▸ Records from a collection
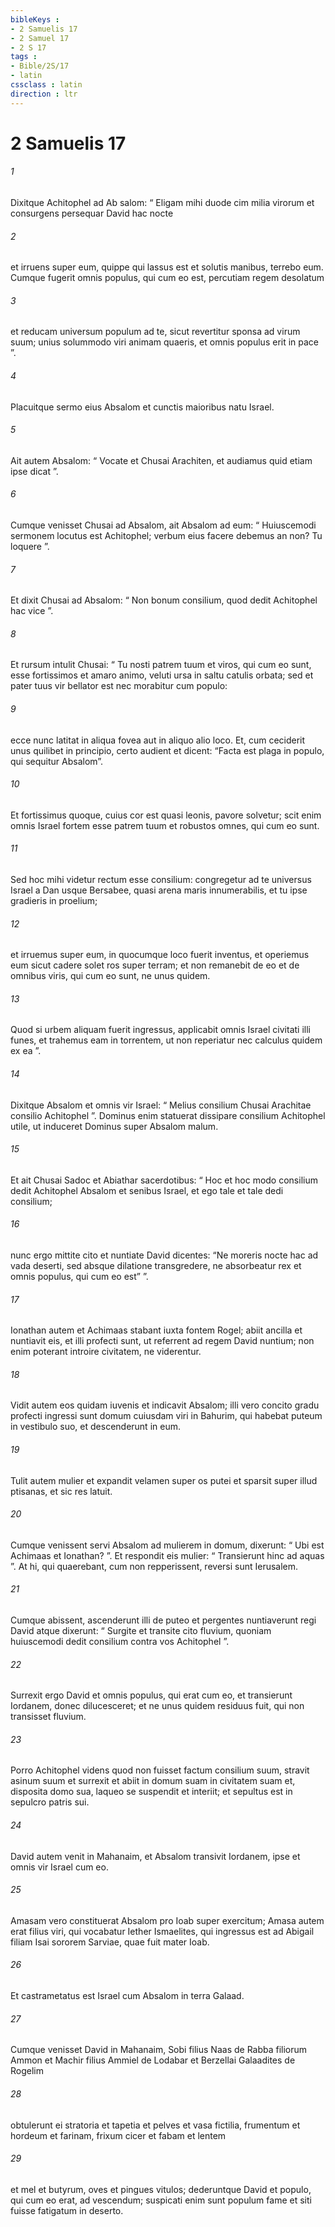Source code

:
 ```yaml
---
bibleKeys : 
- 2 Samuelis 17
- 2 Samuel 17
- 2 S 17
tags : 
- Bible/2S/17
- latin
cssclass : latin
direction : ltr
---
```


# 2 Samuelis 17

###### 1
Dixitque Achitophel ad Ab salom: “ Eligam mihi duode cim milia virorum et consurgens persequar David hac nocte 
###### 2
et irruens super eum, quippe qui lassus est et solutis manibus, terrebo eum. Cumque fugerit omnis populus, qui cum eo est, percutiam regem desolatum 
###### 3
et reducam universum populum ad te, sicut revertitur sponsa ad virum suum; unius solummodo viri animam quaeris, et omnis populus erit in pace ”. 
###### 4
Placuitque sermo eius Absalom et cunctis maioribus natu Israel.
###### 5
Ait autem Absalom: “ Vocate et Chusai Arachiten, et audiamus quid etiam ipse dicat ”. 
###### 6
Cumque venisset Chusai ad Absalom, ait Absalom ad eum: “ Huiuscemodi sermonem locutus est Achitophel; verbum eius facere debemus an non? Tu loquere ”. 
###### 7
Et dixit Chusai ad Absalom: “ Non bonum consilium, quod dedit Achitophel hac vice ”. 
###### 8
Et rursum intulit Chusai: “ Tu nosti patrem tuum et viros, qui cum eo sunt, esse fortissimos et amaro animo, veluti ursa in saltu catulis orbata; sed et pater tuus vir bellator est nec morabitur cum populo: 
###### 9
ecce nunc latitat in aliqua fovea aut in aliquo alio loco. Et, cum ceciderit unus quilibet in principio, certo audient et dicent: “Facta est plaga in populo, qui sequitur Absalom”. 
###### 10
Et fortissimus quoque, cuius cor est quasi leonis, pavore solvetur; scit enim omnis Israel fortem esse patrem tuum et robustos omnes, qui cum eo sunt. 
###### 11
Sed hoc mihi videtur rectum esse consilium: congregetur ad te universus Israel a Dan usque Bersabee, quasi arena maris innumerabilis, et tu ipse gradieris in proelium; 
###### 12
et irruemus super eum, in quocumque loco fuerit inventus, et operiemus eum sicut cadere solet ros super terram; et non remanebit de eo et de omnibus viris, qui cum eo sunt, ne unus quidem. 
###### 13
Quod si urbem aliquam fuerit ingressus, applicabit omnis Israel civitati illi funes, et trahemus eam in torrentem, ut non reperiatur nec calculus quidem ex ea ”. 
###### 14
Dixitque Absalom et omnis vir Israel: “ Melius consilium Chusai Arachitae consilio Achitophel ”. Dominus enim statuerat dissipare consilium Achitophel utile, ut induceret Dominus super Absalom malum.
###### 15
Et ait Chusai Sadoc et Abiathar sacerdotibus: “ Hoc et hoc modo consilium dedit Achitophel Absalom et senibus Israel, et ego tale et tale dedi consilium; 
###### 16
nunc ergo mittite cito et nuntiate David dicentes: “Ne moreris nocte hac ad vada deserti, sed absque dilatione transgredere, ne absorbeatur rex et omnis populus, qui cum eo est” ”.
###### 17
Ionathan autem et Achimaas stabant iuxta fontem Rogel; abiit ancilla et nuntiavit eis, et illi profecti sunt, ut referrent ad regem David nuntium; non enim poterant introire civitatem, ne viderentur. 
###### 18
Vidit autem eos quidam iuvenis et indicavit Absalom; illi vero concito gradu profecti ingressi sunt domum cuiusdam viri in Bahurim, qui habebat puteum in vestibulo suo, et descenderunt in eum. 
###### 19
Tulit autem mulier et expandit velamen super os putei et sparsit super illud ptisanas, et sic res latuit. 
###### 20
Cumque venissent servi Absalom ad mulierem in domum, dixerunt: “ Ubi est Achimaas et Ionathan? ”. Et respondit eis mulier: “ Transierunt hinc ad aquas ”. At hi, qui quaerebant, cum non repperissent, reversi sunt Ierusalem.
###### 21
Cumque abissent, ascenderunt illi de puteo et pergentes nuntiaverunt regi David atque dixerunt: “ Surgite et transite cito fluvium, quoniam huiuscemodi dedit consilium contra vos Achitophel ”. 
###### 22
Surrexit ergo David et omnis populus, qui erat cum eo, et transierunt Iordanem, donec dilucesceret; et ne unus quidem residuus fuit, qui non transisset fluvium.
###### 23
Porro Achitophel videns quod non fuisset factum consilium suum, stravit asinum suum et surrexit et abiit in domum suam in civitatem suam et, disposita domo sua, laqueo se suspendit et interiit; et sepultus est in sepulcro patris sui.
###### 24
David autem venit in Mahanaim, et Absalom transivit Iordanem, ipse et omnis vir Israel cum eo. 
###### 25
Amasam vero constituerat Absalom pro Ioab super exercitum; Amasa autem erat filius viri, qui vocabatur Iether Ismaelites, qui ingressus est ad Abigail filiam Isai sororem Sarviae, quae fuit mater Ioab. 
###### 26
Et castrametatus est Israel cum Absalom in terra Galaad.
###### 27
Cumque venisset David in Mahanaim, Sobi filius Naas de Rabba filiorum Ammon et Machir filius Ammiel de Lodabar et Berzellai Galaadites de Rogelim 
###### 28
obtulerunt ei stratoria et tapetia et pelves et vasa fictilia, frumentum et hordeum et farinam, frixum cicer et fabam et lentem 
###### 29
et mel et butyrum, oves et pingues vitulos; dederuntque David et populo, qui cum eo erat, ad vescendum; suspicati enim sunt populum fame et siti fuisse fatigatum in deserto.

* * *

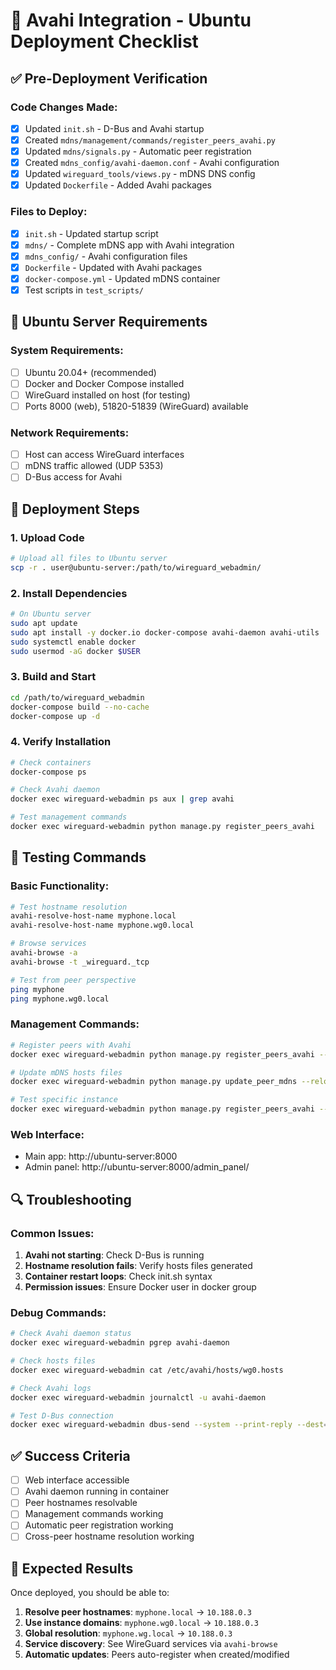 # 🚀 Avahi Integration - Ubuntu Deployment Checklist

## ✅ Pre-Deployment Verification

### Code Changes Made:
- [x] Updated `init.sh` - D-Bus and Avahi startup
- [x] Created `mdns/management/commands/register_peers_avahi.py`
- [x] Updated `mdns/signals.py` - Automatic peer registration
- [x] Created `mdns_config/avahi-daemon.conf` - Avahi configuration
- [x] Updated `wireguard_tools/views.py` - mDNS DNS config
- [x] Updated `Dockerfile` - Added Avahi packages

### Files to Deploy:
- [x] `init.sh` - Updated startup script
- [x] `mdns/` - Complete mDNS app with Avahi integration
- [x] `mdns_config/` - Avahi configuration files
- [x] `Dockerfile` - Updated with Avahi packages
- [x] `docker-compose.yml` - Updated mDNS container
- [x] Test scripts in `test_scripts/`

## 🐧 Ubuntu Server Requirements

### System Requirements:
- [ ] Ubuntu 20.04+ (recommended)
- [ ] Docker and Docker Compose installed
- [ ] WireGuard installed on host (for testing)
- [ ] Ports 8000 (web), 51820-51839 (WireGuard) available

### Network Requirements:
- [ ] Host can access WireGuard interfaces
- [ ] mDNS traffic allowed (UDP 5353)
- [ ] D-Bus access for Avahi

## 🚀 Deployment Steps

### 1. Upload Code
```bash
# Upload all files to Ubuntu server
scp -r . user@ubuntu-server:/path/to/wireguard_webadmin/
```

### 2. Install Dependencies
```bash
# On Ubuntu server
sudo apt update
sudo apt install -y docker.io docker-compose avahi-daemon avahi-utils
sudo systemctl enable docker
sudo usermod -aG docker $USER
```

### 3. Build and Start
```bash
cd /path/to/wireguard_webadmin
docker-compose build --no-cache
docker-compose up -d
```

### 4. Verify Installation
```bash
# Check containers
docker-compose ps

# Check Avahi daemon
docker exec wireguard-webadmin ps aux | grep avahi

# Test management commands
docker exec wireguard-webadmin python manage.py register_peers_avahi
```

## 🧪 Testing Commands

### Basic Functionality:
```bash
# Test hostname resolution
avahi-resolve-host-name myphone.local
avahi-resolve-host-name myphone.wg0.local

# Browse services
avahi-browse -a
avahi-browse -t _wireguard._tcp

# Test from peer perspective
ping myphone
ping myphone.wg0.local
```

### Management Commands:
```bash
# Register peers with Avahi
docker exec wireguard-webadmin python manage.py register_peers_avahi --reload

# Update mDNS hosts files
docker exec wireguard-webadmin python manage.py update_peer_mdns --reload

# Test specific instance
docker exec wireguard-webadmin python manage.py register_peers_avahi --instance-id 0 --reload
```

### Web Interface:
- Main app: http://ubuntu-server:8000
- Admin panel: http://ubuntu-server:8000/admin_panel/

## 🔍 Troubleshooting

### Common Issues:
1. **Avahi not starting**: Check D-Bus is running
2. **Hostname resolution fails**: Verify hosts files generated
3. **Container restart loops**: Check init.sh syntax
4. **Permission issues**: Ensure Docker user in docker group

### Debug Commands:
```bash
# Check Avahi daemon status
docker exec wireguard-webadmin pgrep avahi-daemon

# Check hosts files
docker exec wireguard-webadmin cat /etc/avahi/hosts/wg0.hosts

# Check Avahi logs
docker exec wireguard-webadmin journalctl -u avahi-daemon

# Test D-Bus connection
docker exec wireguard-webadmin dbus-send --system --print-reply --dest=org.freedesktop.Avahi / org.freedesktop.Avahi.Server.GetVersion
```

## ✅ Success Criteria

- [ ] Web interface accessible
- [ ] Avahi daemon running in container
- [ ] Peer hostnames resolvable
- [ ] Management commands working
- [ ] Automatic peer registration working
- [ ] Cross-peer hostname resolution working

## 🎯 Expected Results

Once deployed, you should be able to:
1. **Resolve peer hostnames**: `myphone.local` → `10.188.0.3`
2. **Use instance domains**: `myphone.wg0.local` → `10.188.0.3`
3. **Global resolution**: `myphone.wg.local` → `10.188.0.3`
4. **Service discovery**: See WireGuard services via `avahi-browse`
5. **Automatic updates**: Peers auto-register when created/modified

▸ Required work
Within these entries, output exactly the lines starting at the one with "Source code" and finishing at the one with "et irruens super". Leave pictures out of the output.

▸ Result for this exercise
Source code

:
 ```yaml
---
bibleKeys : 
- 2 Samuelis 17
- 2 Samuel 17
- 2 S 17
tags : 
- Bible/2S/17
- latin
cssclass : latin
direction : ltr
---
```


# 2 Samuelis 17

###### 1
Dixitque Achitophel ad Ab salom: “ Eligam mihi duode cim milia virorum et consurgens persequar David hac nocte 
###### 2
et irruens super eum, quippe qui lassus est et solutis manibus, terrebo eum. Cumque fugerit omnis populus, qui cum eo est, percutiam regem desolatum 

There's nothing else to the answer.